Further, and I think this was mentioned in at least one of the previous threads on this subject, many celebrities are leery about producing memorabilia like this for fear it’ll end up on eBay or that their well-intentioned efforts will be otherwise exploited and/or mocked. So whatever you’re asking for, it should be specific to your husband, but not so specific it’ll require Marino to sit down for half an hour to work on something for somebody he’s never met.
I do have an idea, though, that might work as a compromise. Since it’s unlikely that Marino would be willing to take the time to produce something like that, you have to make it as easy as possible for him. To wit: Why not buy a birthday card and send it with a request for a quick inscription? That’s certainly more personal than an autographed photo, and doesn’t really take a heck of a lot more time. And if your husband doesn’t know what you have planned, this would be a huge surprise almost as good as a letter.

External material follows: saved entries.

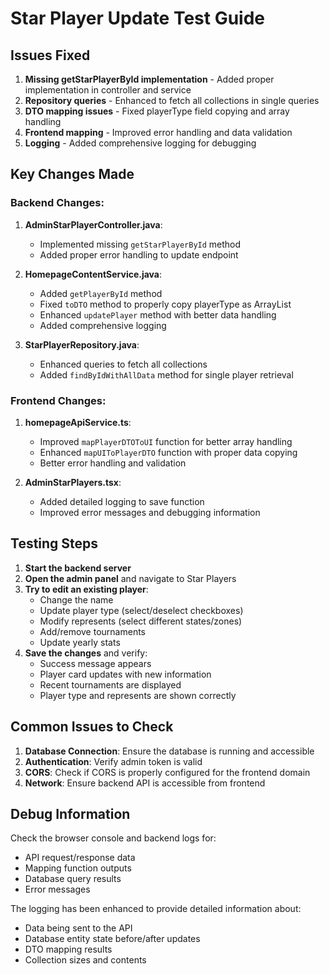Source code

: # Star Player Update Test Guide

## Issues Fixed

1. **Missing getStarPlayerById implementation** - Added proper implementation in controller and service
2. **Repository queries** - Enhanced to fetch all collections in single queries
3. **DTO mapping issues** - Fixed playerType field copying and array handling
4. **Frontend mapping** - Improved error handling and data validation
5. **Logging** - Added comprehensive logging for debugging

## Key Changes Made

### Backend Changes:

1. **AdminStarPlayerController.java**:
   - Implemented missing `getStarPlayerById` method
   - Added proper error handling to update endpoint

2. **HomepageContentService.java**:
   - Added `getPlayerById` method
   - Fixed `toDTO` method to properly copy playerType as ArrayList
   - Enhanced `updatePlayer` method with better data handling
   - Added comprehensive logging

3. **StarPlayerRepository.java**:
   - Enhanced queries to fetch all collections
   - Added `findByIdWithAllData` method for single player retrieval

### Frontend Changes:

1. **homepageApiService.ts**:
   - Improved `mapPlayerDTOToUI` function for better array handling
   - Enhanced `mapUIToPlayerDTO` function with proper data copying
   - Better error handling and validation

2. **AdminStarPlayers.tsx**:
   - Added detailed logging to save function
   - Improved error messages and debugging information

## Testing Steps

1. **Start the backend server**
2. **Open the admin panel** and navigate to Star Players
3. **Try to edit an existing player**:
   - Change the name
   - Update player type (select/deselect checkboxes)
   - Modify represents (select different states/zones)
   - Add/remove tournaments
   - Update yearly stats
4. **Save the changes** and verify:
   - Success message appears
   - Player card updates with new information
   - Recent tournaments are displayed
   - Player type and represents are shown correctly

## Common Issues to Check

1. **Database Connection**: Ensure the database is running and accessible
2. **Authentication**: Verify admin token is valid
3. **CORS**: Check if CORS is properly configured for the frontend domain
4. **Network**: Ensure backend API is accessible from frontend

## Debug Information

Check the browser console and backend logs for:
- API request/response data
- Mapping function outputs
- Database query results
- Error messages

The logging has been enhanced to provide detailed information about:
- Data being sent to the API
- Database entity state before/after updates
- DTO mapping results
- Collection sizes and contents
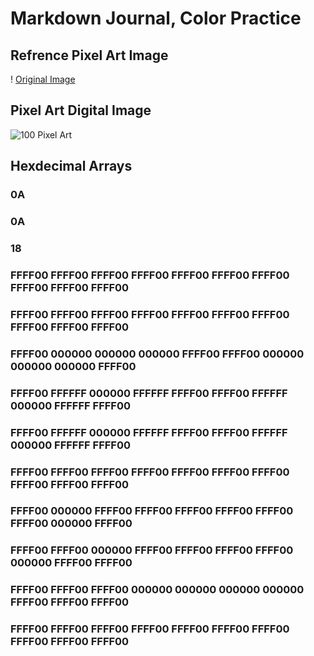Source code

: # Markdown Journal, Color Practice
## Refrence Pixel Art Image
! [Original Image](../images/IMG_6956.heic)

## Pixel Art Digital Image
![100 Pixel Art](../images/Screenshot%202025-10-29%20at%202.54.20 PM.png)
## Hexdecimal Arrays
### 0A
### 0A
### 18
### FFFF00 FFFF00 FFFF00 FFFF00 FFFF00 FFFF00 FFFF00 FFFF00 FFFF00 FFFF00 
### FFFF00 FFFF00 FFFF00 FFFF00 FFFF00 FFFF00 FFFF00 FFFF00 FFFF00 FFFF00 
### FFFF00 000000 000000 000000 FFFF00 FFFF00 000000 000000 000000 FFFF00 
### FFFF00 FFFFFF 000000 FFFFFF FFFF00 FFFF00 FFFFFF 000000 FFFFFF FFFF00
### FFFF00 FFFFFF 000000 FFFFFF FFFF00 FFFF00 FFFFFF 000000 FFFFFF FFFF00
### FFFF00 FFFF00 FFFF00 FFFF00 FFFF00 FFFF00 FFFF00 FFFF00 FFFF00 FFFF00
###  FFFF00 000000 FFFF00 FFFF00 FFFF00 FFFF00 FFFF00 FFFF00 000000 FFFF00
### FFFF00 FFFF00 000000 FFFF00 FFFF00 FFFF00 FFFF00 000000 FFFF00 FFFF00
### FFFF00 FFFF00 FFFF00 000000 000000 000000 000000 FFFF00 FFFF00 FFFF00
### FFFF00 FFFF00 FFFF00 FFFF00 FFFF00 FFFF00 FFFF00 FFFF00 FFFF00 FFFF00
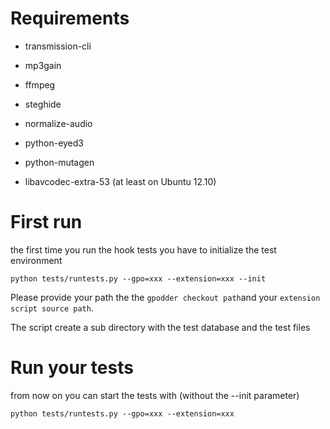 # Requirements

 * transmission-cli
 * mp3gain
 * ffmpeg
 * steghide
 * normalize-audio
 * python-eyed3
 * python-mutagen

 * libavcodec-extra-53 (at least on Ubuntu 12.10)

# First run

the first time you run the hook tests you have to initialize the test environment

    python tests/runtests.py --gpo=xxx --extension=xxx --init

Please provide your path the the `gpodder checkout path`and your `extension script source path`.

The script create a sub directory with the test database and the test files


# Run your tests

from now on you can start the tests with (without the --init parameter)

    python tests/runtests.py --gpo=xxx --extension=xxx


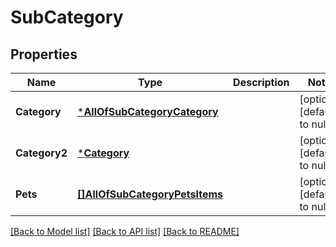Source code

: # SubCategory

## Properties
Name | Type | Description | Notes
------------ | ------------- | ------------- | -------------
**Category** | [***AllOfSubCategoryCategory**](AllOfSubCategoryCategory.md) |  | [optional] [default to null]
**Category2** | [***Category**](Category.md) |  | [optional] [default to null]
**Pets** | [**[]AllOfSubCategoryPetsItems**](.md) |  | [optional] [default to null]

[[Back to Model list]](../README.md#documentation-for-models) [[Back to API list]](../README.md#documentation-for-api-endpoints) [[Back to README]](../README.md)


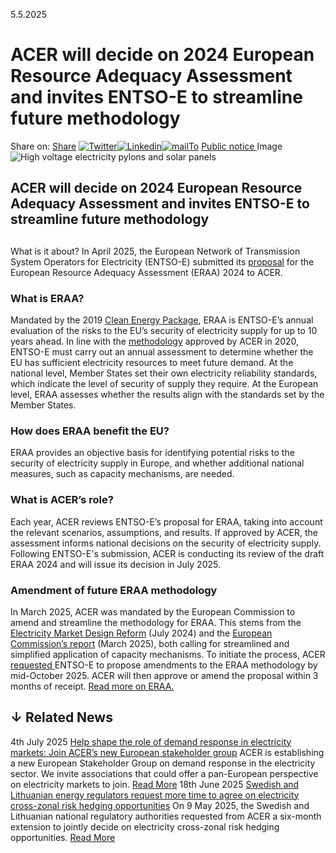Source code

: 5.5.2025
# ACER will decide on 2024 European Resource Adequacy Assessment and invites ENTSO-E to streamline future methodology
Share on: [Share](https://www.addtoany.com/share#url=https%3A%2F%2Fwww.acer.europa.eu%2Fnews%2Facer-will-decide-2024-european-resource-adequacy-assessment-and-invites-entso-e-streamline-future-methodology&title=ACER%20will%20decide%20on%202024%20European%20Resource%20Adequacy%20Assessment%20and%20invites%20ENTSO-E%20to%20streamline%20future%20methodology)
[![Twitter](https://www.acer.europa.eu/sites/default/files/bluesky.svg)](https://www.acer.europa.eu/#bluesky)[![Linkedin](https://www.acer.europa.eu/sites/default/files/linkedin.svg)](https://www.acer.europa.eu/#linkedin)[![mailTo](https://www.acer.europa.eu/sites/default/files/copy-url.png)](https://www.acer.europa.eu/#copy_link)
[Public notice ](https://www.acer.europa.eu/sites/default/files/documents/Media/News/Documents/Public-notice-ACER-ESN-2025-001.pdf)
Image
![High voltage electricity pylons and solar panels](https://www.acer.europa.eu/sites/default/files/styles/main_images_news_and_pages_little_/public/2025-05/Electricity-pylons-solar-panels-ERAA.jpg?itok=W25SDPgo)
## ACER will decide on 2024 European Resource Adequacy Assessment and invites ENTSO-E to streamline future methodology
## 
What is it about?
In April 2025, the European Network of Transmission System Operators for Electricity (ENTSO-E) submitted its [proposal](https://www.entsoe.eu/eraa/2024/downloads/) for the European Resource Adequacy Assessment (ERAA) 2024 to ACER.
### **What is ERAA?**
Mandated by the 2019 [Clean Energy Package](https://www.acer.europa.eu/electricity/about-electricity/clean-energy-package), ERAA is ENTSO-E’s annual evaluation of the risks to the EU’s security of electricity supply for up to 10 years ahead. In line with the [methodology](https://www.acer.europa.eu/Individual%20Decisions_annex/ACER%20Decision%2024-2020%20on%20ERAA%20-%20Annex%20I_1.pdf) approved by ACER in 2020, ENTSO-E must carry out an annual assessment to determine whether the EU has sufficient electricity resources to meet future demand.
At the national level, Member States set their own electricity reliability standards, which indicate the level of security of supply they require. At the European level, ERAA assesses whether the results align with the standards set by the Member States.
### **How does ERAA benefit the EU?**
ERAA provides an objective basis for identifying potential risks to the security of electricity supply in Europe, and whether additional national measures, such as capacity mechanisms, are needed.
### **What is ACER’s role?**
Each year, ACER reviews ENTSO-E’s proposal for ERAA, taking into account the relevant scenarios, assumptions, and results. If approved by ACER, the assessment informs national decisions on the security of electricity supply.
Following ENTSO-E's submission, ACER is conducting its review of the draft ERAA 2024 and will issue its decision in July 2025.
### **Amendment of future ERAA methodology**
In March 2025, ACER was mandated by the European Commission to amend and streamline the methodology for ERAA. This stems from the [Electricity Market Design Reform](https://energy.ec.europa.eu/topics/markets-and-consumers/electricity-market-design_en) (July 2024) and the [European Commission’s report](https://data.consilium.europa.eu/doc/document/ST-6803-2025-INIT/en/pdf) (March 2025), both calling for streamlined and simplified application of capacity mechanisms.
To initiate the process, ACER [requested ](https://www.acer.europa.eu/sites/default/files/documents/en/Electricity/European_Resource_Adequacy_Assessment/ACER-letter-to-ENTSO-E-on-ERAA-streamlining-16042025.pdf)ENTSO-E to propose amendments to the ERAA methodology by mid-October 2025. ACER will then approve or amend the proposal within 3 months of receipt. 
[Read more on ERAA.](https://www.acer.europa.eu/electricity/security-of-supply/european-resource-adequacy-assessment)
## ↓ Related News
4th July 2025 
[Help shape the role of demand response in electricity markets: Join ACER’s new European stakeholder group](https://www.acer.europa.eu/news/help-shape-role-demand-response-electricity-markets-join-acers-new-european-stakeholder-group)
ACER is establishing a new European Stakeholder Group on demand response in the electricity sector. We invite associations that could offer a pan-European perspective on electricity markets to join. 
[Read More](https://www.acer.europa.eu/news/help-shape-role-demand-response-electricity-markets-join-acers-new-european-stakeholder-group)
18th June 2025 
[Swedish and Lithuanian energy regulators request more time to agree on electricity cross-zonal risk hedging opportunities](https://www.acer.europa.eu/news/swedish-and-lithuanian-energy-regulators-request-more-time-agree-electricity-cross-zonal-risk-hedging-opportunities)
On 9 May 2025, the Swedish and Lithuanian national regulatory authorities requested from ACER a six-month extension to jointly decide on electricity cross-zonal risk hedging opportunities. 
[Read More](https://www.acer.europa.eu/news/swedish-and-lithuanian-energy-regulators-request-more-time-agree-electricity-cross-zonal-risk-hedging-opportunities)
[](https://www.acer.europa.eu/news/acer-will-decide-2024-european-resource-adequacy-assessment-and-invites-entso-e-streamline-future-methodology)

Assuming the agent (or one of his assistants) saw the previous two letters, you could even present this final request as a compromise: “I’m growing resigned to the probability that my previous desire won’t be met, but I refuse to give up because of how much I know this’ll mean to my husband, so, given the likelihood that the letter thing is a non-starter, here’s something that won’t be nearly as much effort but that’ll be almost as good.” That might get a better response from his handlers.
Of course, if you really want to make the agent’s day, you could even write the letter that’s supposed to be from Marino yourself and send it along with a request for signature. In this scenario, the letter you write would go something like this: “Hi, this is Dan Marino. Your crazy wife has been writing and calling us every week for a year, trying to get me to write a letter to you, and we’re a little worried she’s going to handcuff herself to our office door, so we gave in and wrote this to you. Sincerely…” 
Obviously, it would have to be better than that (you don’t want them thinking you’d really chain yourself to something, because you’d risk a restraining order or something), but it could very well separate your request from the dozens of others that arrive daily.
Alternatively, to get their attention, you could hand-stencil your request on the side of a water buffalo, but that would be awfully expensive to ship. Too bad you can’t record a holographic request and send it in a droid: “Help me, Obi-Wan Marino. You’re my only hope.”
Seriously, I think sending a birthday card is probably your best bet here. Good luck.